O sonho de Adalberto, porém, foi frustrado nas últimas semanas quando, para sua surpresa e imensa indignação, o atleta teve sua inscrição indeferida na participação da seletiva nacional das Surdolimpíadas sob o argumento de que estaria inativo na Confederação Brasileira de Judô, que é voltada para atletas ouvintes (pessoas não surdas).

A seletiva nacional é organizada e regulamentada pela Confederação Brasileira de Desportos de Surdos (CBDS), associação a qual Adalberto está regularmente vinculado, entretanto, de forma contraditória com a história do Judô de Surdos no Brasil, eles passaram a exigir que os atletas também estivessem associados à Confederação Brasileira de Judô.

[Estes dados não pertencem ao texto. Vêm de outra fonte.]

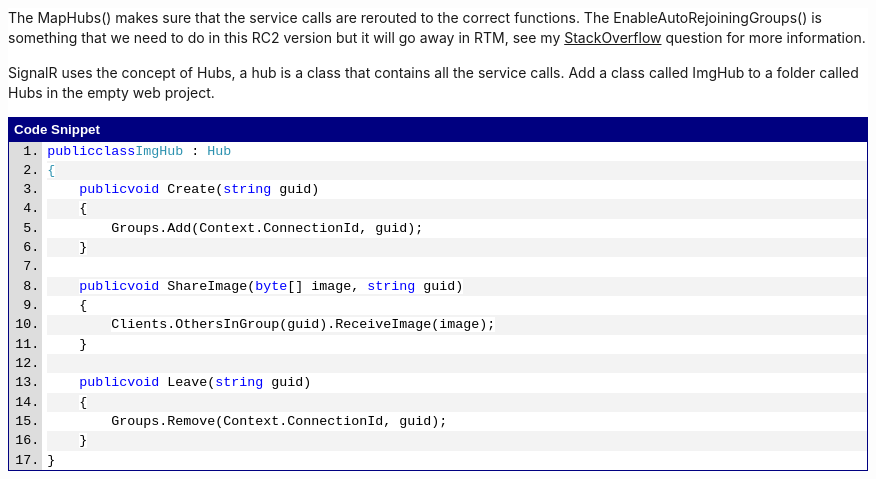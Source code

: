 </div>
</div>
<p>The MapHubs() makes sure that the service calls are rerouted to the correct functions. The EnableAutoRejoiningGroups() is something that we need to do in this RC2 version but it will go away in RTM, see my <a href="http://stackoverflow.com/questions/14401825/signalr-javascript-client-callback-not-firing-when-using-clients-group" target="_blank">StackOverflow</a> question for more information.</p>
<p>SignalR uses the concept of Hubs, a hub is a class that contains all the service calls. Add a class called ImgHub to a folder called Hubs in the empty web project.</p>
<div id="scid:9ce6104f-a9aa-4a17-a79f-3a39532ebf7c:623f2d76-debb-4182-91d9-d86751d9d03b" class="wlWriterEditableSmartContent" style="float: none; margin: 0px; display: inline; padding: 0px;">
<div style="border: #000080 1px solid; color: #000; font-family: 'Courier New', Courier, Monospace; font-size: 10pt;">
<div style="background: #000080; color: #fff; font-family: Verdana, Tahoma, Arial, sans-serif; font-weight: bold; padding: 2px 5px;">Code Snippet</div>
<div style="background: #ddd; max-height: 500px; overflow: auto;"><ol style="background: #ffffff; margin: 0 0 0 2.5em; padding: 0 0 0 5px;" start="1">
<li><span style="background: #ffffff; color: #0000ff;">public</span><span style="background: #ffffff; color: #0000ff;">class</span><span style="background: #ffffff; color: #2b91af;">ImgHub</span><span style="background: #ffffff; color: #000000;"> : </span><span style="background: #ffffff; color: #2b91af;">Hub</span></li>
<li style="background: #f3f3f3;"><span style="background: #ffffff; color: #2b91af;">{</span></li>
<li>&nbsp;&nbsp;&nbsp;&nbsp;<span style="background: #ffffff; color: #0000ff;">public</span><span style="background: #ffffff; color: #0000ff;">void</span><span style="background: #ffffff; color: #000000;"> Create(</span><span style="background: #ffffff; color: #0000ff;">string</span><span style="background: #ffffff; color: #000000;"> guid)</span></li>
<li style="background: #f3f3f3;">&nbsp;&nbsp;&nbsp;&nbsp;<span style="background: #ffffff; color: #000000;">{</span></li>
<li>&nbsp;&nbsp;&nbsp;&nbsp;&nbsp;&nbsp;&nbsp;&nbsp;<span style="background: #ffffff; color: #000000;">Groups.Add(Context.ConnectionId, guid);</span></li>
<li style="background: #f3f3f3;">&nbsp;&nbsp;&nbsp;&nbsp;<span style="background: #ffffff; color: #000000;">}</span></li>
<li>&nbsp;&nbsp;&nbsp;&nbsp;</li>
<li style="background: #f3f3f3;">&nbsp;&nbsp;&nbsp;&nbsp;<span style="background: #ffffff; color: #0000ff;">public</span><span style="background: #ffffff; color: #0000ff;">void</span><span style="background: #ffffff; color: #000000;"> ShareImage(</span><span style="background: #ffffff; color: #0000ff;">byte</span><span style="background: #ffffff; color: #000000;">[] image, </span><span style="background: #ffffff; color: #0000ff;">string</span><span style="background: #ffffff; color: #000000;"> guid)</span></li>
<li>&nbsp;&nbsp;&nbsp;&nbsp;<span style="background: #ffffff; color: #000000;">{</span></li>
<li style="background: #f3f3f3;">&nbsp;&nbsp;&nbsp;&nbsp;&nbsp;&nbsp;&nbsp;&nbsp;<span style="background: #ffffff; color: #000000;">Clients.OthersInGroup(guid).ReceiveImage(image);</span></li>
<li>&nbsp;&nbsp;&nbsp;&nbsp;<span style="background: #ffffff; color: #000000;">}</span></li>
<li style="background: #f3f3f3;">&nbsp;</li>
<li>&nbsp;&nbsp;&nbsp;&nbsp;<span style="background: #ffffff; color: #0000ff;">public</span><span style="background: #ffffff; color: #0000ff;">void</span><span style="background: #ffffff; color: #000000;"> Leave(</span><span style="background: #ffffff; color: #0000ff;">string</span><span style="background: #ffffff; color: #000000;"> guid)</span></li>
<li style="background: #f3f3f3;">&nbsp;&nbsp;&nbsp;&nbsp;<span style="background: #ffffff; color: #000000;">{</span></li>
<li>&nbsp;&nbsp;&nbsp;&nbsp;&nbsp;&nbsp;&nbsp;&nbsp;<span style="background: #ffffff; color: #000000;">Groups.Remove(Context.ConnectionId, guid);</span></li>
<li style="background: #f3f3f3;">&nbsp;&nbsp;&nbsp;&nbsp;<span style="background: #ffffff; color: #000000;">}</span></li>
<li><span style="background: #ffffff; color: #000000;">}</span></li>
</ol></div>
</div>
</div>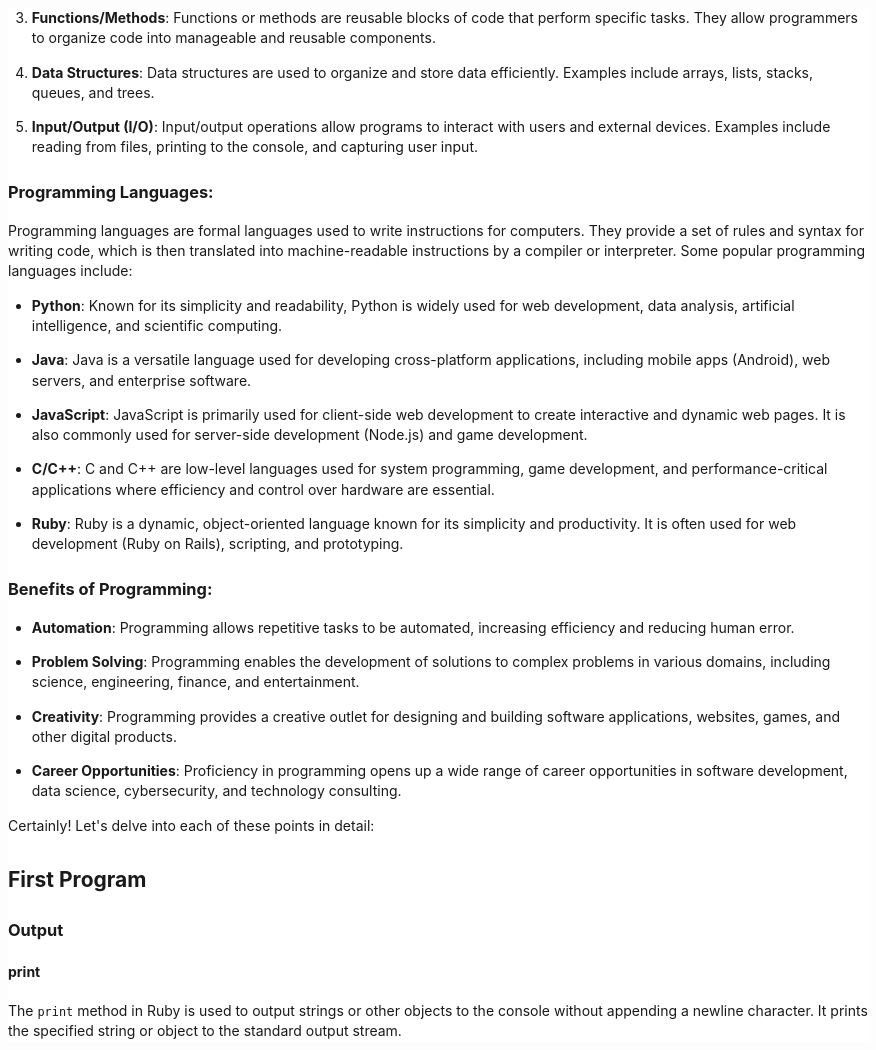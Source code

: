 3. **Functions/Methods**: Functions or methods are reusable blocks of code that perform specific tasks. They allow programmers to organize code into manageable and reusable components.

4. **Data Structures**: Data structures are used to organize and store data efficiently. Examples include arrays, lists, stacks, queues, and trees.

5. **Input/Output (I/O)**: Input/output operations allow programs to interact with users and external devices. Examples include reading from files, printing to the console, and capturing user input.

### Programming Languages:

Programming languages are formal languages used to write instructions for computers. They provide a set of rules and syntax for writing code, which is then translated into machine-readable instructions by a compiler or interpreter. Some popular programming languages include:

- **Python**: Known for its simplicity and readability, Python is widely used for web development, data analysis, artificial intelligence, and scientific computing.

- **Java**: Java is a versatile language used for developing cross-platform applications, including mobile apps (Android), web servers, and enterprise software.

- **JavaScript**: JavaScript is primarily used for client-side web development to create interactive and dynamic web pages. It is also commonly used for server-side development (Node.js) and game development.

- **C/C++**: C and C++ are low-level languages used for system programming, game development, and performance-critical applications where efficiency and control over hardware are essential.

- **Ruby**: Ruby is a dynamic, object-oriented language known for its simplicity and productivity. It is often used for web development (Ruby on Rails), scripting, and prototyping.

### Benefits of Programming:

- **Automation**: Programming allows repetitive tasks to be automated, increasing efficiency and reducing human error.

- **Problem Solving**: Programming enables the development of solutions to complex problems in various domains, including science, engineering, finance, and entertainment.

- **Creativity**: Programming provides a creative outlet for designing and building software applications, websites, games, and other digital products.

- **Career Opportunities**: Proficiency in programming opens up a wide range of career opportunities in software development, data science, cybersecurity, and technology consulting.

Certainly! Let's delve into each of these points in detail:

## First Program

### Output

#### print

The `print` method in Ruby is used to output strings or other objects to the console without appending a newline character. It prints the specified string or object to the standard output stream.
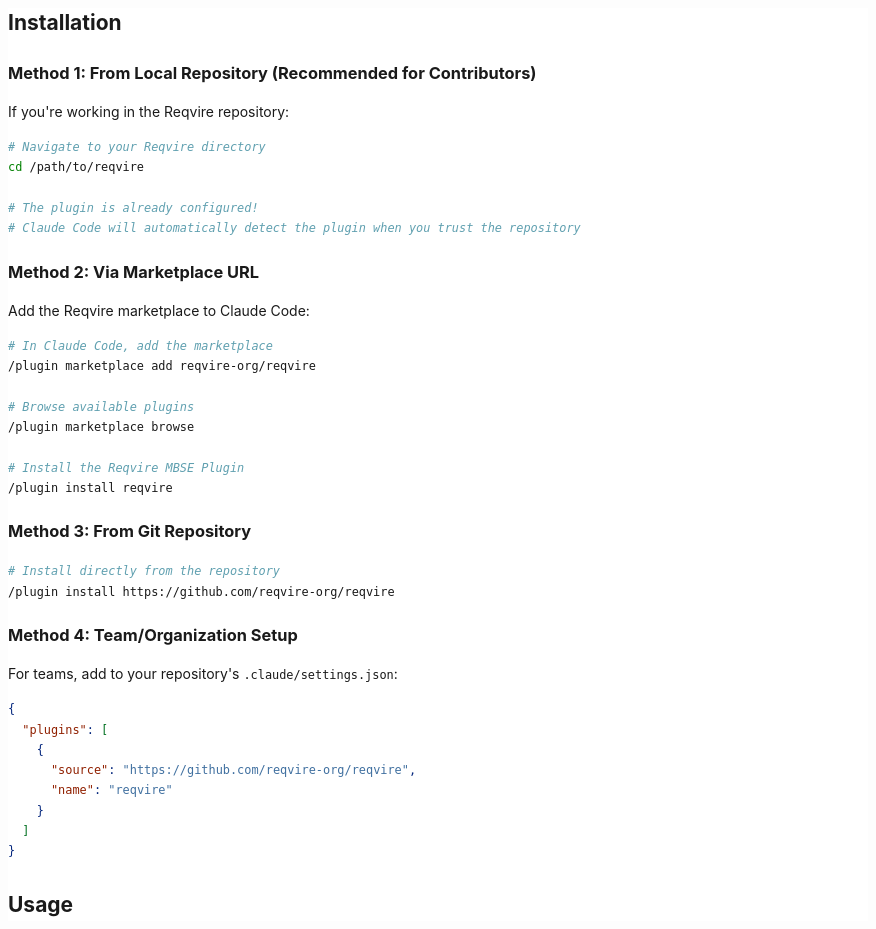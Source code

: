 ## Installation

### Method 1: From Local Repository (Recommended for Contributors)

If you're working in the Reqvire repository:

```bash
# Navigate to your Reqvire directory
cd /path/to/reqvire

# The plugin is already configured!
# Claude Code will automatically detect the plugin when you trust the repository
```

### Method 2: Via Marketplace URL

Add the Reqvire marketplace to Claude Code:

```bash
# In Claude Code, add the marketplace
/plugin marketplace add reqvire-org/reqvire

# Browse available plugins
/plugin marketplace browse

# Install the Reqvire MBSE Plugin
/plugin install reqvire
```

### Method 3: From Git Repository

```bash
# Install directly from the repository
/plugin install https://github.com/reqvire-org/reqvire
```

### Method 4: Team/Organization Setup

For teams, add to your repository's `.claude/settings.json`:

```json
{
  "plugins": [
    {
      "source": "https://github.com/reqvire-org/reqvire",
      "name": "reqvire"
    }
  ]
}
```

## Usage
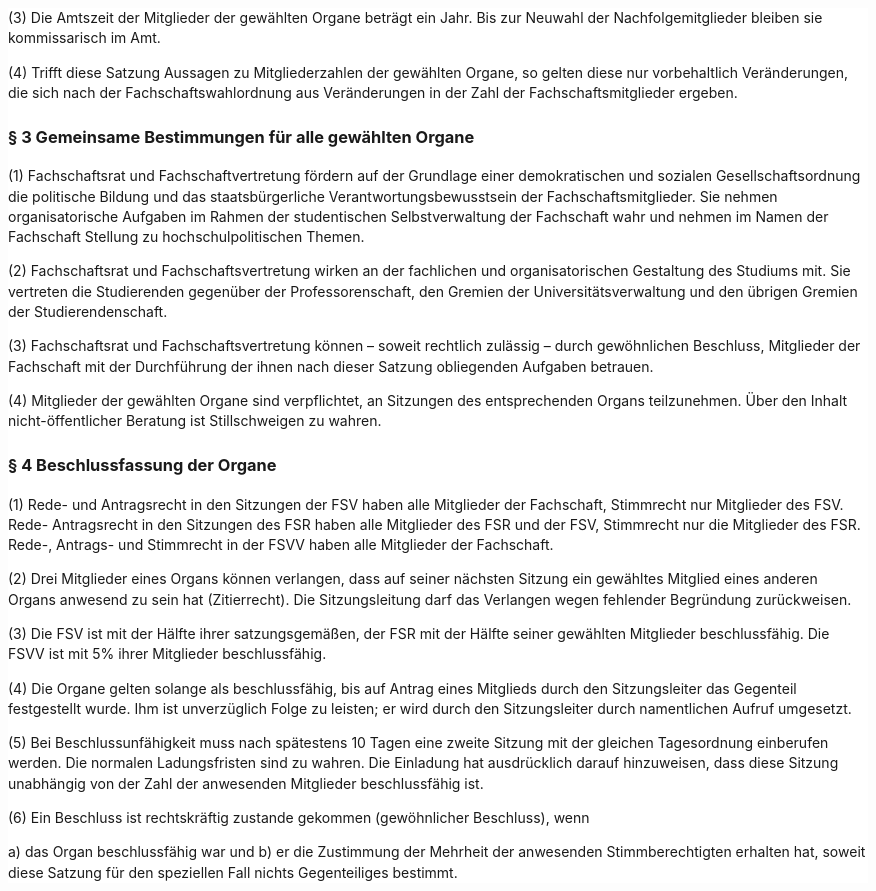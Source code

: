 (3) Die Amtszeit der Mitglieder der gewählten Organe beträgt ein Jahr. Bis zur Neuwahl der
Nachfolgemitglieder bleiben sie kommissarisch im Amt.

(4) Trifft diese Satzung Aussagen zu Mitgliederzahlen der gewählten Organe, so gelten diese
nur vorbehaltlich Veränderungen, die sich nach der Fachschaftswahlordnung aus
Veränderungen in der Zahl der Fachschaftsmitglieder ergeben.

### § 3 Gemeinsame Bestimmungen für alle gewählten Organe

(1) Fachschaftsrat und Fachschaftvertretung fördern auf der Grundlage einer demokratischen
und sozialen Gesellschaftsordnung die politische Bildung und das staatsbürgerliche
Verantwortungsbewusstsein der Fachschaftsmitglieder. Sie nehmen organisatorische
Aufgaben im Rahmen der studentischen Selbstverwaltung der Fachschaft wahr und
nehmen im Namen der Fachschaft Stellung zu hochschulpolitischen Themen.

(2) Fachschaftsrat und Fachschaftsvertretung wirken an der fachlichen und organisatorischen
Gestaltung des Studiums mit. Sie vertreten die Studierenden gegenüber der
Professorenschaft, den Gremien der Universitätsverwaltung und den übrigen Gremien der
Studierendenschaft.

(3) Fachschaftsrat und Fachschaftsvertretung können – soweit rechtlich zulässig – durch
gewöhnlichen Beschluss, Mitglieder der Fachschaft mit der Durchführung der ihnen nach
dieser Satzung obliegenden Aufgaben betrauen.

(4) Mitglieder der gewählten Organe sind verpflichtet, an Sitzungen des entsprechenden
Organs teilzunehmen. Über den Inhalt nicht-öffentlicher Beratung ist Stillschweigen zu
wahren.

### § 4 Beschlussfassung der Organe

(1) Rede- und Antragsrecht in den Sitzungen der FSV haben alle Mitglieder der Fachschaft,
Stimmrecht nur Mitglieder des FSV.  
Rede- Antragsrecht in den Sitzungen des FSR haben alle Mitglieder des FSR und der FSV,
Stimmrecht nur die Mitglieder des FSR.  
Rede-, Antrags- und Stimmrecht in der FSVV haben alle Mitglieder der Fachschaft.

(2) Drei Mitglieder eines Organs können verlangen, dass auf seiner nächsten Sitzung ein
gewähltes Mitglied eines anderen Organs anwesend zu sein hat (Zitierrecht). Die
Sitzungsleitung darf das Verlangen wegen fehlender Begründung zurückweisen.

(3) Die FSV ist mit der Hälfte ihrer satzungsgemäßen, der FSR mit der Hälfte seiner
gewählten Mitglieder beschlussfähig. Die FSVV ist mit 5% ihrer Mitglieder
beschlussfähig.

(4) Die Organe gelten solange als beschlussfähig, bis auf Antrag eines Mitglieds durch den
Sitzungsleiter das Gegenteil festgestellt wurde. Ihm ist unverzüglich Folge zu leisten; er
wird durch den Sitzungsleiter durch namentlichen Aufruf umgesetzt.

(5) Bei Beschlussunfähigkeit muss nach spätestens 10 Tagen eine zweite Sitzung mit der
gleichen Tagesordnung einberufen werden. Die normalen Ladungsfristen sind zu wahren.
Die Einladung hat ausdrücklich darauf hinzuweisen, dass diese Sitzung unabhängig von
der Zahl der anwesenden Mitglieder beschlussfähig ist.

(6) Ein Beschluss ist rechtskräftig zustande gekommen (gewöhnlicher Beschluss), wenn

a) das Organ beschlussfähig war und
b) er die Zustimmung der Mehrheit der anwesenden Stimmberechtigten erhalten hat,
soweit diese Satzung für den speziellen Fall nichts Gegenteiliges bestimmt.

Sem saber como agir diante da situação, o atleta procurou o Núcleo de Atendimento à Pessoa com Deficiência (NUPED) da Defensoria Pública do Rio (DPRJ), que entrou com um pedido de tutela de urgência para que Adalberto tivesse o direito de participar da seletiva nacional, sem ser obrigado a se associar à Confederação Brasileira de Judô. A decisão foi favorável e garantiu que o atleta conseguisse competir. 

Para o defensor público e coordenador do NUPED, Pedro González, o caso de Adalberto representa uma quebra de isonomia, princípio constitucional segundo o qual todos são iguais perante a lei. “Se o atleta ouvinte não precisa estar filiado a uma federação de pessoas surdas, por que o atleta surdo precisa estar vinculado a federação de surdos e de ouvintes? Isso não se justifica”, explica o defensor. 

Outro aspecto importante, também ressaltado por González, é a questão identitária. “As pessoas surdas se identificam como uma comunidade, para isso, eles têm a sua própria competição, as surdolimpíadas. Seria uma agressão muito clara à questão identitária obrigar um atleta surdo a estar filiado a uma federação de ouvintes a qual ele não se identifica. É uma agressão à sua própria identidade enquanto pessoa surda”, completa.

A ação ainda segue para garantir que Adalberto possa participar de futuras competições também sem precisar se filiar à federação de ouvintes.

“Em toda a minha trajetória, essa foi a primeira vez em que eu passei por algo do tipo. Essa foi uma situação muito humilhante para todos os atletas surdos que também tiveram a inscrição negada. Se não fosse a ajuda da Defensoria, eu não teria conseguido participar da seletiva” explica Adalberto.